Stored data
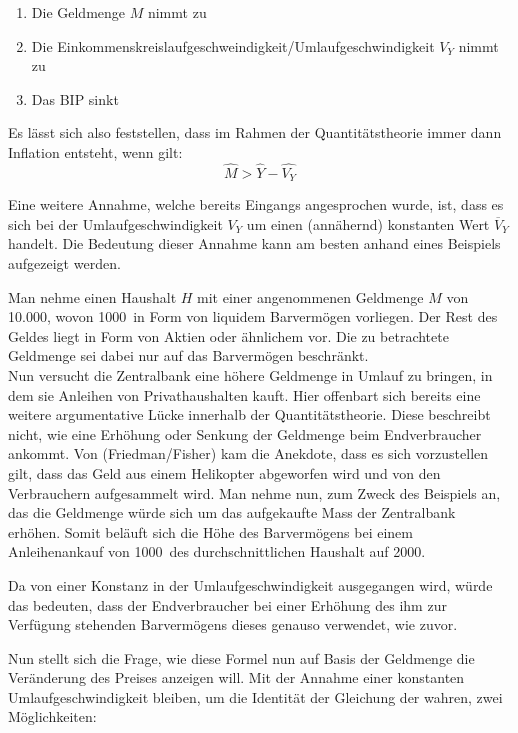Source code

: \begin{enumerate}
    \item Die Geldmenge $M$ nimmt zu
    \item Die Einkommenskreislaufgeschweindigkeit/Umlaufgeschwindigkeit $V_Y$ nimmt zu
    \item Das BIP sinkt
\end{enumerate}

Es lässt sich also feststellen, dass im Rahmen der Quantitätstheorie immer dann Inflation entsteht, wenn gilt:
    \[
        \widehat{M} > \widehat{Y} - \widehat{V_Y}
    \]

Eine weitere Annahme, welche bereits Eingangs angesprochen wurde, ist, dass es sich bei der Umlaufgeschwindigkeit $V_Y$ um einen (annähernd) konstanten Wert $\overline{V}_Y$ handelt. Die Bedeutung dieser Annahme kann am besten anhand eines Beispiels aufgezeigt werden.

\begin{example}
    Man nehme einen Haushalt $H$ mit einer angenommenen Geldmenge $M$ von 10.000\EUR, wovon 1000\EUR\ in Form von liquidem Barvermögen vorliegen. Der Rest des Geldes liegt in Form von Aktien oder ähnlichem vor. Die zu betrachtete Geldmenge sei dabei nur auf das Barvermögen beschränkt. \\
    Nun versucht die Zentralbank eine höhere Geldmenge in Umlauf zu bringen, in dem sie Anleihen von Privathaushalten kauft. Hier offenbart sich bereits eine weitere argumentative Lücke innerhalb der Quantitätstheorie. Diese beschreibt nicht, wie eine Erhöhung oder Senkung der Geldmenge beim Endverbraucher ankommt. Von (Friedman/Fisher) kam die Anekdote, dass es sich vorzustellen gilt, dass das Geld aus einem Helikopter abgeworfen wird und von den Verbrauchern aufgesammelt wird. Man nehme nun, zum Zweck des Beispiels an, das die Geldmenge würde sich um das aufgekaufte Mass der Zentralbank erhöhen. Somit beläuft sich die Höhe des Barvermögens bei einem Anleihenankauf von 1000\EUR\, des durchschnittlichen Haushalt auf 2000\EUR. 

    Da von einer Konstanz in der Umlaufgeschwindigkeit ausgegangen wird, würde das bedeuten, dass der Endverbraucher bei einer Erhöhung des ihm zur Verfügung stehenden Barvermögens dieses genauso verwendet, wie zuvor. 
\end{example}\label{Bsp.kUmlauf}

Nun stellt sich die Frage, wie diese Formel nun auf Basis der Geldmenge die Veränderung des Preises anzeigen will. Mit der Annahme einer konstanten Umlaufgeschwindigkeit bleiben, um die Identität der Gleichung der wahren, zwei Möglichkeiten:

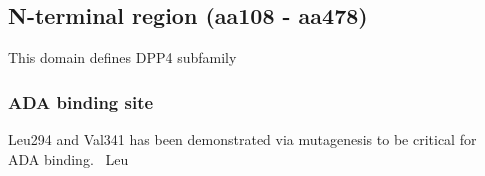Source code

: \subsection{N-terminal region (aa108 - aa478)}

This domain defines DPP4 subfamily

\subsubsection{ADA binding site}
Leu294 and Val341 has been demonstrated via mutagenesis to be critical for ADA binding.~\cite{Abbott_1999} Leu 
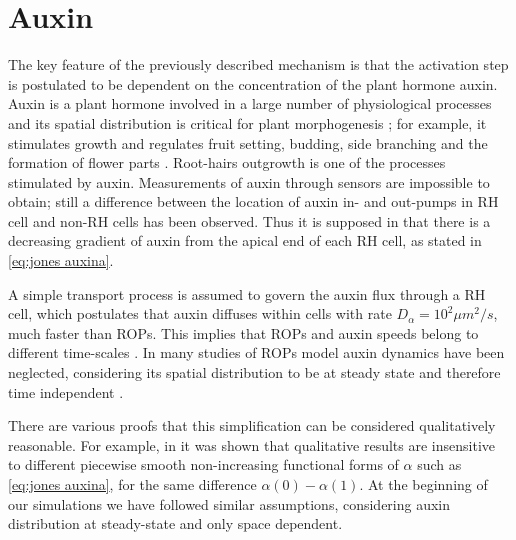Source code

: \section{Auxin}
The key feature of the previously described mechanism is that the activation step is postulated to be dependent on the concentration of the plant hormone auxin. Auxin is a plant hormone involved in a large number of physiological processes and its spatial distribution is critical for plant morphogenesis \cite{vero:auxintrasnport, farcot:14, plant:Mironova}; for example, it stimulates growth and regulates fruit setting, budding, side branching and the formation of flower parts \cite{Vero:31_auxinpolarity, vero:auxintrasnport}. Root-hairs outgrowth is one of the processes stimulated by auxin. Measurements of auxin through sensors are impossible to obtain; still a difference between the location of auxin in- and out-pumps in RH cell and non-RH cells has been observed. Thus it is supposed in \cite{jones} that there is a decreasing gradient of auxin from the apical end of each RH cell, as stated in \eqref{eq:jones auxina}.

A simple transport process is assumed to govern the auxin flux through a RH cell, which postulates that auxin diffuses within cells with rate $D_{\alpha} = 10^2 \mu m^2/s$, much faster than ROPs. This implies that ROPs and auxin speeds belong to different time-scales \cite{plant:Alim}. In many studies of ROPs model auxin dynamics have been neglected, considering its spatial distribution to be at steady state and therefore time independent \cite{intra2, intra1_R, intra:Krup}.

There are various proofs that this simplification can be considered qualitatively reasonable. For example, in \cite{phdthesis:victor} it was shown that qualitative results are insensitive to different piecewise smooth non-increasing functional forms of $\alpha $ such as \eqref{eq:jones auxina}, for the same difference $\alpha(0) - \alpha(1)$. At the beginning of our simulations we have followed similar assumptions, considering auxin distribution at steady-state and only space dependent.


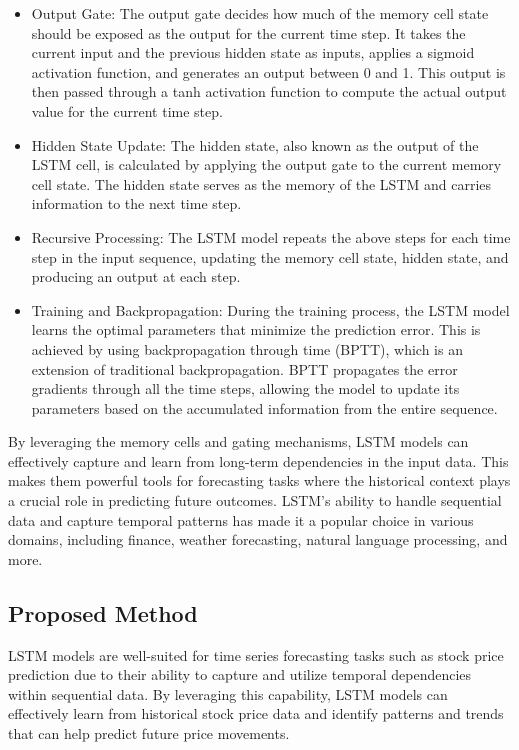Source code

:\documentclass[conference]{IEEEtran}
\begin{document}
\begin{itemize}
  \item Output Gate: The output gate decides how much of the memory cell state should be exposed as the output for the current time step. It takes the current input and the previous hidden state as inputs, applies a sigmoid activation function, and generates an output between 0 and 1. This output is then passed through a tanh activation function to compute the actual output value for the current time step.
  
  \item Hidden State Update: The hidden state, also known as the output of the LSTM cell, is calculated by applying the output gate to the current memory cell state. The hidden state serves as the memory of the LSTM and carries information to the next time step.
  
  \item Recursive Processing: The LSTM model repeats the above steps for each time step in the input sequence, updating the memory cell state, hidden state, and producing an output at each step.
  
  \item Training and Backpropagation: During the training process, the LSTM model learns the optimal parameters that minimize the prediction error. This is achieved by using backpropagation through time (BPTT), which is an extension of traditional backpropagation. BPTT propagates the error gradients through all the time steps, allowing the model to update its parameters based on the accumulated information from the entire sequence.
\end{itemize}

By leveraging the memory cells and gating mechanisms, LSTM models can effectively capture and learn from long-term dependencies in the input data. This makes them powerful tools for forecasting tasks where the historical context plays a crucial role in predicting future outcomes. LSTM's ability to handle sequential data and capture temporal patterns has made it a popular choice in various domains, including finance, weather forecasting, natural language processing, and more.

\subsection{Proposed Method}
LSTM models are well-suited for time series forecasting tasks such as stock price prediction due to their ability to capture and utilize temporal dependencies within sequential data. By leveraging this capability, LSTM models can effectively learn from historical stock price data and identify patterns and trends that can help predict future price movements.
\end{document}
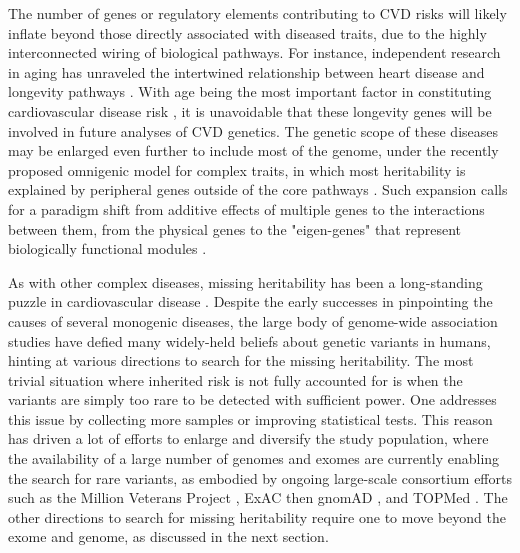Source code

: \documentclass[letter]{bioinfo}
\begin{document}
The number of genes or regulatory elements contributing to CVD risks will likely inflate beyond those directly associated with diseased traits, due to the highly interconnected wiring of biological pathways.  For instance, independent research in aging has unraveled the intertwined relationship between heart disease and longevity pathways \citep{North:2012:Intersection}.  With age being the most important factor in constituting cardiovascular disease risk \citep{Steenman:2017:Cardiac}, it is unavoidable that these longevity genes will be involved in future analyses of CVD genetics. The genetic scope of these diseases may be enlarged even further to include most of the genome, under the recently proposed omnigenic model for complex traits, in which most heritability is explained by peripheral genes outside of the core pathways \citep{Boyle:2017:Expanded}. Such expansion calls for a paradigm shift from additive effects of multiple genes to the interactions between them, from the physical genes to the "eigen-genes" that represent biologically functional modules \citep{Weiss:2012:Good}.
	
As with other complex diseases, missing heritability has been a long-standing puzzle in cardiovascular disease \citep{Manolio:2009:Finding}. Despite the early successes in pinpointing the causes of several monogenic diseases, the large body of genome-wide association studies have defied many widely-held beliefs about genetic variants in humans, hinting at various directions to search for the missing heritability.  The most trivial situation where inherited risk is not fully accounted for is when the variants are simply too rare to be detected with sufficient power. One addresses this issue by collecting more samples or improving statistical tests.  This reason has driven a lot of efforts to enlarge and diversify the study population, where the availability of a large number of genomes and exomes are currently enabling the search for rare variants, as embodied by ongoing large-scale consortium efforts such as the Million Veterans Project \citep{Gaziano:2016:Million}, ExAC then gnomAD \citep{Lek:2016:Analysis}, and TOPMed \citep{NHLBI:2014:TransOmics}. The other directions to search for missing heritability require one to move beyond the exome and genome, as discussed in the next section.
	
\end{document}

TASK INSTRUCTIONS:
Omit the pictures. Repeat the rest of the data exactly.

YOUR SOLUTION:
Source code

: \begin{enumerate}
    \item Die Geldmenge $M$ nimmt zu
    \item Die Einkommenskreislaufgeschweindigkeit/Umlaufgeschwindigkeit $V_Y$ nimmt zu
    \item Das BIP sinkt
\end{enumerate}

Es lässt sich also feststellen, dass im Rahmen der Quantitätstheorie immer dann Inflation entsteht, wenn gilt:
    \[
        \widehat{M} > \widehat{Y} - \widehat{V_Y}
    \]

Eine weitere Annahme, welche bereits Eingangs angesprochen wurde, ist, dass es sich bei der Umlaufgeschwindigkeit $V_Y$ um einen (annähernd) konstanten Wert $\overline{V}_Y$ handelt. Die Bedeutung dieser Annahme kann am besten anhand eines Beispiels aufgezeigt werden.

\begin{example}
    Man nehme einen Haushalt $H$ mit einer angenommenen Geldmenge $M$ von 10.000\EUR, wovon 1000\EUR\ in Form von liquidem Barvermögen vorliegen. Der Rest des Geldes liegt in Form von Aktien oder ähnlichem vor. Die zu betrachtete Geldmenge sei dabei nur auf das Barvermögen beschränkt. \\
    Nun versucht die Zentralbank eine höhere Geldmenge in Umlauf zu bringen, in dem sie Anleihen von Privathaushalten kauft. Hier offenbart sich bereits eine weitere argumentative Lücke innerhalb der Quantitätstheorie. Diese beschreibt nicht, wie eine Erhöhung oder Senkung der Geldmenge beim Endverbraucher ankommt. Von (Friedman/Fisher) kam die Anekdote, dass es sich vorzustellen gilt, dass das Geld aus einem Helikopter abgeworfen wird und von den Verbrauchern aufgesammelt wird. Man nehme nun, zum Zweck des Beispiels an, das die Geldmenge würde sich um das aufgekaufte Mass der Zentralbank erhöhen. Somit beläuft sich die Höhe des Barvermögens bei einem Anleihenankauf von 1000\EUR\, des durchschnittlichen Haushalt auf 2000\EUR. 

    Da von einer Konstanz in der Umlaufgeschwindigkeit ausgegangen wird, würde das bedeuten, dass der Endverbraucher bei einer Erhöhung des ihm zur Verfügung stehenden Barvermögens dieses genauso verwendet, wie zuvor. 
\end{example}\label{Bsp.kUmlauf}

Nun stellt sich die Frage, wie diese Formel nun auf Basis der Geldmenge die Veränderung des Preises anzeigen will. Mit der Annahme einer konstanten Umlaufgeschwindigkeit bleiben, um die Identität der Gleichung der wahren, zwei Möglichkeiten:

Source code

: \subsection{N-terminal region (aa108 - aa478)}

This domain defines DPP4 subfamily

\subsubsection{ADA binding site}
Leu294 and Val341 has been demonstrated via mutagenesis to be critical for ADA binding.~\cite{Abbott_1999} Leu 
Source code

: \section{Auxin}
The key feature of the previously described mechanism is that the activation step is postulated to be dependent on the concentration of the plant hormone auxin. Auxin is a plant hormone involved in a large number of physiological processes and its spatial distribution is critical for plant morphogenesis \cite{vero:auxintrasnport, farcot:14, plant:Mironova}; for example, it stimulates growth and regulates fruit setting, budding, side branching and the formation of flower parts \cite{Vero:31_auxinpolarity, vero:auxintrasnport}. Root-hairs outgrowth is one of the processes stimulated by auxin. Measurements of auxin through sensors are impossible to obtain; still a difference between the location of auxin in- and out-pumps in RH cell and non-RH cells has been observed. Thus it is supposed in \cite{jones} that there is a decreasing gradient of auxin from the apical end of each RH cell, as stated in \eqref{eq:jones auxina}.

A simple transport process is assumed to govern the auxin flux through a RH cell, which postulates that auxin diffuses within cells with rate $D_{\alpha} = 10^2 \mu m^2/s$, much faster than ROPs. This implies that ROPs and auxin speeds belong to different time-scales \cite{plant:Alim}. In many studies of ROPs model auxin dynamics have been neglected, considering its spatial distribution to be at steady state and therefore time independent \cite{intra2, intra1_R, intra:Krup}.

There are various proofs that this simplification can be considered qualitatively reasonable. For example, in \cite{phdthesis:victor} it was shown that qualitative results are insensitive to different piecewise smooth non-increasing functional forms of $\alpha $ such as \eqref{eq:jones auxina}, for the same difference $\alpha(0) - \alpha(1)$. At the beginning of our simulations we have followed similar assumptions, considering auxin distribution at steady-state and only space dependent.


Source code

:\documentclass[conference]{IEEEtran}
\begin{document}
\begin{itemize}
  \item Output Gate: The output gate decides how much of the memory cell state should be exposed as the output for the current time step. It takes the current input and the previous hidden state as inputs, applies a sigmoid activation function, and generates an output between 0 and 1. This output is then passed through a tanh activation function to compute the actual output value for the current time step.
  
  \item Hidden State Update: The hidden state, also known as the output of the LSTM cell, is calculated by applying the output gate to the current memory cell state. The hidden state serves as the memory of the LSTM and carries information to the next time step.
  
  \item Recursive Processing: The LSTM model repeats the above steps for each time step in the input sequence, updating the memory cell state, hidden state, and producing an output at each step.
  
  \item Training and Backpropagation: During the training process, the LSTM model learns the optimal parameters that minimize the prediction error. This is achieved by using backpropagation through time (BPTT), which is an extension of traditional backpropagation. BPTT propagates the error gradients through all the time steps, allowing the model to update its parameters based on the accumulated information from the entire sequence.
\end{itemize}

By leveraging the memory cells and gating mechanisms, LSTM models can effectively capture and learn from long-term dependencies in the input data. This makes them powerful tools for forecasting tasks where the historical context plays a crucial role in predicting future outcomes. LSTM's ability to handle sequential data and capture temporal patterns has made it a popular choice in various domains, including finance, weather forecasting, natural language processing, and more.

\subsection{Proposed Method}
LSTM models are well-suited for time series forecasting tasks such as stock price prediction due to their ability to capture and utilize temporal dependencies within sequential data. By leveraging this capability, LSTM models can effectively learn from historical stock price data and identify patterns and trends that can help predict future price movements.
\end{document}
Source code

: \documentclass[letter]{bioinfo}
\begin{document}
The number of genes or regulatory elements contributing to CVD risks will likely inflate beyond those directly associated with diseased traits, due to the highly interconnected wiring of biological pathways.  For instance, independent research in aging has unraveled the intertwined relationship between heart disease and longevity pathways \citep{North:2012:Intersection}.  With age being the most important factor in constituting cardiovascular disease risk \citep{Steenman:2017:Cardiac}, it is unavoidable that these longevity genes will be involved in future analyses of CVD genetics. The genetic scope of these diseases may be enlarged even further to include most of the genome, under the recently proposed omnigenic model for complex traits, in which most heritability is explained by peripheral genes outside of the core pathways \citep{Boyle:2017:Expanded}. Such expansion calls for a paradigm shift from additive effects of multiple genes to the interactions between them, from the physical genes to the "eigen-genes" that represent biologically functional modules \citep{Weiss:2012:Good}.
	
As with other complex diseases, missing heritability has been a long-standing puzzle in cardiovascular disease \citep{Manolio:2009:Finding}. Despite the early successes in pinpointing the causes of several monogenic diseases, the large body of genome-wide association studies have defied many widely-held beliefs about genetic variants in humans, hinting at various directions to search for the missing heritability.  The most trivial situation where inherited risk is not fully accounted for is when the variants are simply too rare to be detected with sufficient power. One addresses this issue by collecting more samples or improving statistical tests.  This reason has driven a lot of efforts to enlarge and diversify the study population, where the availability of a large number of genomes and exomes are currently enabling the search for rare variants, as embodied by ongoing large-scale consortium efforts such as the Million Veterans Project \citep{Gaziano:2016:Million}, ExAC then gnomAD \citep{Lek:2016:Analysis}, and TOPMed \citep{NHLBI:2014:TransOmics}. The other directions to search for missing heritability require one to move beyond the exome and genome, as discussed in the next section.
	
\end{document}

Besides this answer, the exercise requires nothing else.